Back in 2008 when Hurricane Ike was doing damage, President Bush took to TV to threaten anyone who might consider price gouging. The result was completely predictable—gas stations ran out of fuel to sell to drivers in Nashville and Atlanta. By threatening the price system, Bush paralyzed the normal (and peaceful) process by which the victims of disrupted supply lines motivate gasoline providers to improvise quickly to get gasoline to their area. Prices stayed low and the gasoline ran out.
Price gouging in an emergency is what redirects human labor to end the emergency.
But somehow, when price gouging gets condemned, it is only private companies that are blamed. When the government gouges, it never gets called out and condemned with the same vociferousness.
Congress‘ mammoth farm bill restores the imposition of an extra fee on home heating oil, hitting consumers in cold-weather states just as utility costs are spiking.
The fee — two-tenths of a cent on every gallon sold — was tacked on to the end of the 959-page bill, which is winding its way through Capitol Hill. The fee would last for nearly 20 years and would siphon the money to develop equipment that is cheaper, more efficient and safer, and to encourage consumers to update their equipment.
It’s just one of dozens of provisions tucked into the farm bill, which cleared the House on a bipartisan 251-166 vote last week and faces a key filibuster test in the Senate on Monday.
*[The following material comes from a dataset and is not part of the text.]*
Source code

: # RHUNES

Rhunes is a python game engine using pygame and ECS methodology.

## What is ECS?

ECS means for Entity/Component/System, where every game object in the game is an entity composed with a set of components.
It is expected to survive and face final passage Tuesday before heading to President Obama’s desk.
Taxpayer groups say the bill could increase spending over the previous version and that it’s crammed with favors for individual lawmakers, such as rules legalizing industrial hemp.
The heating oil fee was backed by Northeast lawmakers who said it would fund important research to benefit consumers.
“The National Oilheat Research Alliance (NORA) has long benefitted low- and middle-class families and small businesses throughout the Northeast and other cold weather states,” Rep. Leonard Lance, New Jersey Republican, said in a statement. “The program improves energy efficiency and lowers heating bills at no cost to the U.S. taxpayer.”
The bill prohibits oil companies from passing the fee on to consumers, but taxpayer advocates said that’s a sham and that the money has to come from consumers.
Of course it is a sham! Corporations that sell oil do so in order to make money. If their costs go up they have to make sure that their prices cover the cost.
Heating oil in cold states is not a luxury. It is a matter of staying alive. Congress is taxing people for staying alive.